7: Project status meetings are essential – wrong!

Project meetings are a monstrous waste of time and resources. One customer describes the weekly release meeting as their “million dollar meeting” as it requires 70 members of staff, including several very senior members, to be in attendance for more than 4 hours. Each person gets to speak but it is often little more than “I’m good.” Imagine the time and money that can be saved by eliminating meetings alone through the use of a good process-centric workflow tool that guides everyone on the team through their part of the overall process. Status meetings can now become about exceptions and only involve the stakeholders who are impacted by those exceptions. So, when you get a meeting invitation, we encourage you to just say ‘Decline.’

6 (and a biggy to end this week’s list): Release management is just about deploying the code – wrong!

Well, actually, that is called “deployment.” Release management has many definitions with regards to the scope of the lifecycle that it covers. One useful definition says that release management begins when the release is given a name and ends when the name is no longer used.

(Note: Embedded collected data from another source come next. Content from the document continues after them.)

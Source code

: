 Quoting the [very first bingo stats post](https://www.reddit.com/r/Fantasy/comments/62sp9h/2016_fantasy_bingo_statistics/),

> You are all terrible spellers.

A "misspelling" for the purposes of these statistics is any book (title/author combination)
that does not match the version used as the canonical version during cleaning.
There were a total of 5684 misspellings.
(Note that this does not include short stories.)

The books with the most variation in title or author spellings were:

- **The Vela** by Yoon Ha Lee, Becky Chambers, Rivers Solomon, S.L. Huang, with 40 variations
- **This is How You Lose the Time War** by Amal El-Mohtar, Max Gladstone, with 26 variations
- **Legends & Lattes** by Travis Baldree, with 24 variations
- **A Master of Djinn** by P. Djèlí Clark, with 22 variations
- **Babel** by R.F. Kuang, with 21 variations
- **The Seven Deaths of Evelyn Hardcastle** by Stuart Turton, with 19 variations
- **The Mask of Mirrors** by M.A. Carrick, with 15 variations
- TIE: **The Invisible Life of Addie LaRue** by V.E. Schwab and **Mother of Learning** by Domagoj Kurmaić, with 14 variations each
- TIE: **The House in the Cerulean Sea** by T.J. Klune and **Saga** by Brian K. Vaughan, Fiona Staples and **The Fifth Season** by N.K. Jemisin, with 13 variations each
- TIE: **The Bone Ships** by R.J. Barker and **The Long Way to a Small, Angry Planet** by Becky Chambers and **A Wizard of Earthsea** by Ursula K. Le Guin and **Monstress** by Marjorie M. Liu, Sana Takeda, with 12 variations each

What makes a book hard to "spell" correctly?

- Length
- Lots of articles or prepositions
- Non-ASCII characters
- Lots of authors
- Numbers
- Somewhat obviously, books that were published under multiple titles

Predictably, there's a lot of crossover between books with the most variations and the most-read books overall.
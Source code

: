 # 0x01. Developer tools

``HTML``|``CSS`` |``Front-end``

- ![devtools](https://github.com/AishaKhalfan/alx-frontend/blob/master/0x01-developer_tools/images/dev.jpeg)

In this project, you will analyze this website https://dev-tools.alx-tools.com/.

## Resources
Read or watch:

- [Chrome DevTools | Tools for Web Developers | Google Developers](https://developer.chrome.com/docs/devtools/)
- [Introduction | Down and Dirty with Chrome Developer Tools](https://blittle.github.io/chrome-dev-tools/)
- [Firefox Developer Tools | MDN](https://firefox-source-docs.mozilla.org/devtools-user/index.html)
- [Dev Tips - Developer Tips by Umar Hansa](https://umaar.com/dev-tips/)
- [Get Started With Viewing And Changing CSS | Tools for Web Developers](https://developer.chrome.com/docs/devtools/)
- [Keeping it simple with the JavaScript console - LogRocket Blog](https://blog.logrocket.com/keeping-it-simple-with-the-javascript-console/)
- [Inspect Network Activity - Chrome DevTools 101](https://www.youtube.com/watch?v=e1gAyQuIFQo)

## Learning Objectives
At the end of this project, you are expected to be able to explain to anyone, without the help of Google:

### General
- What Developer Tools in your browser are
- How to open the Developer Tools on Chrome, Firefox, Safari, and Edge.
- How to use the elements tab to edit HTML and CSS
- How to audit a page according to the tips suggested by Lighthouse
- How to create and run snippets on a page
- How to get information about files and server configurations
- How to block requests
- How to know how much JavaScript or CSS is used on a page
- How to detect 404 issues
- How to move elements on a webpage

For example “the fall marketing release” might start in planning long before any code is checked out or worked upon. Nonetheless, it now needs to be tracked, deployment windows identified in the calendar, the resources applied and so on. Whatever your definition of release management, your infrastructure should support your lifecycle from when you define the start point to where you define the end point. Don’t be sucked into some vendor’s definition.